Wat waren de grote lijnen van dat strategisch plan?
ALAIN GUILLEMYN: We zijn een logistiek bedrijf en de it is voor ons een enabler. Al onze bedrijfsprocessen zijn nauw verweven met de it. De EDI of elektronische gegevensuitwisseling staat centraal in al onze activiteiten. Het is voor ons immers cruciaal de interventietijden tot een minimum te beperken, bv. van de laad- en lostijden van een boot, trein of vrachtwagen, of van de tijd dat een boot aan de kade blijft, van de operaties aan de kade enz. Al onze klanten ontvangen elektronische rapporten over de activiteiten en kunnen aan de hand van een webtoepassing de volledige logistieke import- en exportketen volgen.
Mijn eerste opdracht bestond erin de processen en infrastructuur in kaart te brengen en vervolgens de processen tussen de twee terminals van Antwerpen en Zeebrugge gelijk te schakelen. Voorheen was Antwerpen verantwoordelijk voor deepsea-activiteiten en Zeebrugge voor de shortsea-activiteiten, met verschillende processen en een andere it-ondersteuning.
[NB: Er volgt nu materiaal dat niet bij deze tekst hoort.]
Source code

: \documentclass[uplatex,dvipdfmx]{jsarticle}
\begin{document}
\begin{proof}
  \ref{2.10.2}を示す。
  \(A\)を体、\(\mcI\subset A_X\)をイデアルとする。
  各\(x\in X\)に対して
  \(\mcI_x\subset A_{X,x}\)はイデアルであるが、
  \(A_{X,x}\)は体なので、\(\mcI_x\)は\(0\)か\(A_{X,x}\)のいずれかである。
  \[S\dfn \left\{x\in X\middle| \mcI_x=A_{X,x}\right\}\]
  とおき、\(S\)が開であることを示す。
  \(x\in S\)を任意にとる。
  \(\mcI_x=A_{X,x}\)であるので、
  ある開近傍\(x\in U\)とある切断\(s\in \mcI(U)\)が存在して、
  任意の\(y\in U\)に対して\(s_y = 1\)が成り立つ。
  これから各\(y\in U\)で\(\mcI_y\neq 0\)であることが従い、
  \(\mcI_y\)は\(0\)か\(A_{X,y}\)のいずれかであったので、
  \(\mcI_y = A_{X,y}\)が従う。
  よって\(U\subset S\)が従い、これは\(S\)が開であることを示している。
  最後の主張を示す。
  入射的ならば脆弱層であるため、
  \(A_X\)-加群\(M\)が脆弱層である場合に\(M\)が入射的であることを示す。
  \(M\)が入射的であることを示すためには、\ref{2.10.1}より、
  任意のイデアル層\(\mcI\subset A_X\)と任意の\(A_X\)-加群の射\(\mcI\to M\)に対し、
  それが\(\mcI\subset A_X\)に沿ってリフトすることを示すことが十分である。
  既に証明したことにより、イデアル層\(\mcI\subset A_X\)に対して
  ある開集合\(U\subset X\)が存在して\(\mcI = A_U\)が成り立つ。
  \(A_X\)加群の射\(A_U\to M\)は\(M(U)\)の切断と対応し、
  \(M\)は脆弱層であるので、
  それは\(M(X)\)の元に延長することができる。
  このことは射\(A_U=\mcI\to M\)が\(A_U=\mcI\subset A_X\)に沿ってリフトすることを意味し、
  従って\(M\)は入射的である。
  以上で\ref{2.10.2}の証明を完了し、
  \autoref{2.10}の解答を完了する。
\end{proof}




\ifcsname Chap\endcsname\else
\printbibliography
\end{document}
Dit strategisch plan houdt overigens rekening met toekomstige technologieën en vereisten, meer bepaald wat betreft elektronische facturering en facturering op het einde van elk proces in plaats van op het einde van de keten. Er wordt ook gedacht aan rfid om de ligging van een boot aan de kade te optimaliseren en zo het traject van de voertuigen op de kade in te korten. Tijd is immers geld. In de praktijk zijn de doeltreffendheid en de efficiëntie van elke operatie volstrekt afhankelijk van de EDI. Belangrijke waarden voor het bedrijf als kostenefficiëntie, klantentevredenheid enz. moeten ondersteund worden door een it-strategie die erop aansluit.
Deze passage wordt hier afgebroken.